• Work to be completed
Up to and including the line with "- [2.2.2. SA", restate the records below word for word, beginning with their first line.

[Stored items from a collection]
%%
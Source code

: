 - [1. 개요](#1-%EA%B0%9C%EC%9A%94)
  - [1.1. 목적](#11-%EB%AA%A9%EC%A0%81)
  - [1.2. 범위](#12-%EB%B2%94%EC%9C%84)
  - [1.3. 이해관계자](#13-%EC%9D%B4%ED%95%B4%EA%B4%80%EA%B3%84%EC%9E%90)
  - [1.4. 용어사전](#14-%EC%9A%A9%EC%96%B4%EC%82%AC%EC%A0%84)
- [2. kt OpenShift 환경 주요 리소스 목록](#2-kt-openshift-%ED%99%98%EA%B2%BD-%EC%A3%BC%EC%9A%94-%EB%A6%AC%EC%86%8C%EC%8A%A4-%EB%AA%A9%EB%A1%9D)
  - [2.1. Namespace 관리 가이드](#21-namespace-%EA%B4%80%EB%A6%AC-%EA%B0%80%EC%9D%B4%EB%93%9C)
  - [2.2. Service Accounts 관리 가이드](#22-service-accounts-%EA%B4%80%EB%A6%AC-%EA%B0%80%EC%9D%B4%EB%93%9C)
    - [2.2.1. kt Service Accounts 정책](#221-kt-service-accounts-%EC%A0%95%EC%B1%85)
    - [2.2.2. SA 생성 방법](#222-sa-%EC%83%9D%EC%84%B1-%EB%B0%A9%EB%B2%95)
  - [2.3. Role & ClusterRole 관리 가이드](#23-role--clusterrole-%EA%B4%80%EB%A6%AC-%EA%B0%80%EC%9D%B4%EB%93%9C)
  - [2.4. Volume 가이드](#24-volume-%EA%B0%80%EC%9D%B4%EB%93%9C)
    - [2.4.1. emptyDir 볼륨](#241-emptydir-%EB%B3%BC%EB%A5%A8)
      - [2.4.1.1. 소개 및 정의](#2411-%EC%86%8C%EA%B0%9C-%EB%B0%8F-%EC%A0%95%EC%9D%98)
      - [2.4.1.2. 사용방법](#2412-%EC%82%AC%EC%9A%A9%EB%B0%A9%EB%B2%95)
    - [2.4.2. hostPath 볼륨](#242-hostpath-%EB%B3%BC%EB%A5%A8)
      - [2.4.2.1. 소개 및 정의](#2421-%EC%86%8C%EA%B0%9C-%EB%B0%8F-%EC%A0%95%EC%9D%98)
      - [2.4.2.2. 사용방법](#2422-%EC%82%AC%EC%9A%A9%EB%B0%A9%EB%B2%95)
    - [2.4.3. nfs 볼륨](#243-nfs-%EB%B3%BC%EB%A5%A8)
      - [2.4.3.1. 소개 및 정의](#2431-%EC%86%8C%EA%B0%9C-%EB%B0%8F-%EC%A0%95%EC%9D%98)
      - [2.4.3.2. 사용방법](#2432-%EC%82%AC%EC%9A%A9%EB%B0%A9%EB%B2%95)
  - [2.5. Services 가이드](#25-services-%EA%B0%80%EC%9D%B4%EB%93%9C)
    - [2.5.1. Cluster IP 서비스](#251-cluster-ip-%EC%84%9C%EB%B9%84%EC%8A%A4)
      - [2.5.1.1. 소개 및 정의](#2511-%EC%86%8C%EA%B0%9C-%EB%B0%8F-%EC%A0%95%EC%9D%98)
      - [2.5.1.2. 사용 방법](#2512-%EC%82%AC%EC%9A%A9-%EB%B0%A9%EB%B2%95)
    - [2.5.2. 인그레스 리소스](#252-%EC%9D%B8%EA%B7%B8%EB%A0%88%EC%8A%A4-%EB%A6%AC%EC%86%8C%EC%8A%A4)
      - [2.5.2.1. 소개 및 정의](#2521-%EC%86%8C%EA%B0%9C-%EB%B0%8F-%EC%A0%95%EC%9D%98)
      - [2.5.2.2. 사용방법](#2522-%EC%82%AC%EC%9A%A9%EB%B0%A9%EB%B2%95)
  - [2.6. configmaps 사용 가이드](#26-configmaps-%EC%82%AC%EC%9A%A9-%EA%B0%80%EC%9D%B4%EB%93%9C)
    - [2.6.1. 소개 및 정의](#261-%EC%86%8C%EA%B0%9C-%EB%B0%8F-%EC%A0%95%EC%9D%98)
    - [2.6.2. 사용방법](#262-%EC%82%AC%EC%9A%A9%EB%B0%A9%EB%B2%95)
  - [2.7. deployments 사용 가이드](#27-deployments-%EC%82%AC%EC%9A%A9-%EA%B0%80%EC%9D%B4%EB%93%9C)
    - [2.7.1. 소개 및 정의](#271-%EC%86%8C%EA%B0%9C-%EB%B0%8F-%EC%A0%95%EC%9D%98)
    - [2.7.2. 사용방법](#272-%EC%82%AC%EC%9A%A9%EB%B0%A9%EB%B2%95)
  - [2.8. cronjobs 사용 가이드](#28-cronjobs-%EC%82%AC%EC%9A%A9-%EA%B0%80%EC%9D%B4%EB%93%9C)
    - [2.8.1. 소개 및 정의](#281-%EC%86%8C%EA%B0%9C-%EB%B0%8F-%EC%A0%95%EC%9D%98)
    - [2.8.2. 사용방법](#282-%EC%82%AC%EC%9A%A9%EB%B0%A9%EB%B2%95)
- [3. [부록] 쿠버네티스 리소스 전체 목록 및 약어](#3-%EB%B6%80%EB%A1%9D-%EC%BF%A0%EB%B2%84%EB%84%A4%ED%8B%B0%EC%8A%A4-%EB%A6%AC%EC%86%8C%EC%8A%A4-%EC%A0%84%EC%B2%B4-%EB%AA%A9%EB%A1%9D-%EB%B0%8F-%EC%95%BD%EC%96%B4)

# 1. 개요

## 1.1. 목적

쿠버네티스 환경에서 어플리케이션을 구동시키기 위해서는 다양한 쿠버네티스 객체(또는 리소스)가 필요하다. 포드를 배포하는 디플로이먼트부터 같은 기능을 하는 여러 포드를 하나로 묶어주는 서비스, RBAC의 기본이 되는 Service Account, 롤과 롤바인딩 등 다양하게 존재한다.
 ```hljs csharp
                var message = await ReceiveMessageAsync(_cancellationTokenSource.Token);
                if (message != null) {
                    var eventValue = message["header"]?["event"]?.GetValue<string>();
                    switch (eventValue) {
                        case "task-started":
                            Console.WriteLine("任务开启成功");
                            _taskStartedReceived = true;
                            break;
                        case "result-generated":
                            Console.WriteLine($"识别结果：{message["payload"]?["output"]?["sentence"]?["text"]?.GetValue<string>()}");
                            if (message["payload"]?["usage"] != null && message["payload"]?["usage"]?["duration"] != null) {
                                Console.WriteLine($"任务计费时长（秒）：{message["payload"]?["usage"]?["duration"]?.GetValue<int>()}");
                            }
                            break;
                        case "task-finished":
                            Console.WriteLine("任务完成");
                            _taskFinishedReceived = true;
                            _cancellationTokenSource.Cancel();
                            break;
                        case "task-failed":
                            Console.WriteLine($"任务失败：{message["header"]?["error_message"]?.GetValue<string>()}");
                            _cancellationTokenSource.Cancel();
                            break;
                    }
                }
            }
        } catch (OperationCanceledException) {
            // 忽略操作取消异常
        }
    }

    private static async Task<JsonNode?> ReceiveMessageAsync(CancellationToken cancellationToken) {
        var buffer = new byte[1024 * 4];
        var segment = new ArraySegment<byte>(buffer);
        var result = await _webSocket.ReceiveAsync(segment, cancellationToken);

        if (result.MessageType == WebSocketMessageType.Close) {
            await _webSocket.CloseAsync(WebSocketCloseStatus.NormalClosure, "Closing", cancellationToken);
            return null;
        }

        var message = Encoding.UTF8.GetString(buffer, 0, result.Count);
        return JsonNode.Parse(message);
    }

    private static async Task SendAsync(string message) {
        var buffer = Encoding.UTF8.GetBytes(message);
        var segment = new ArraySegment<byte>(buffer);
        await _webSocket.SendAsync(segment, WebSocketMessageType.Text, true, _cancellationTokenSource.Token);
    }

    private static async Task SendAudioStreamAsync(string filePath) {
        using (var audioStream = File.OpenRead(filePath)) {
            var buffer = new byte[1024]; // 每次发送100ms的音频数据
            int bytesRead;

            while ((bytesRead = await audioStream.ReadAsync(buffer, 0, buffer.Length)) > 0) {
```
%%
• Expected answer
Source code

: - [1. 개요](#1-%EA%B0%9C%EC%9A%94)
  - [1.1. 목적](#11-%EB%AA%A9%EC%A0%81)
  - [1.2. 범위](#12-%EB%B2%94%EC%9C%84)
  - [1.3. 이해관계자](#13-%EC%9D%B4%ED%95%B4%EA%B4%80%EA%B3%84%EC%9E%90)
  - [1.4. 용어사전](#14-%EC%9A%A9%EC%96%B4%EC%82%AC%EC%A0%84)
- [2. kt OpenShift 환경 주요 리소스 목록](#2-kt-openshift-%ED%99%98%EA%B2%BD-%EC%A3%BC%EC%9A%94-%EB%A6%AC%EC%86%8C%EC%8A%A4-%EB%AA%A9%EB%A1%9D)
  - [2.1. Namespace 관리 가이드](#21-namespace-%EA%B4%80%EB%A6%AC-%EA%B0%80%EC%9D%B4%EB%93%9C)
  - [2.2. Service Accounts 관리 가이드](#22-service-accounts-%EA%B4%80%EB%A6%AC-%EA%B0%80%EC%9D%B4%EB%93%9C)
    - [2.2.1. kt Service Accounts 정책](#221-kt-service-accounts-%EC%A0%95%EC%B1%85)
    - [2.2.2. SA 생성 방법](#222-sa-%EC%83%9D%EC%84%B1-%EB%B0%A9%EB%B2%95)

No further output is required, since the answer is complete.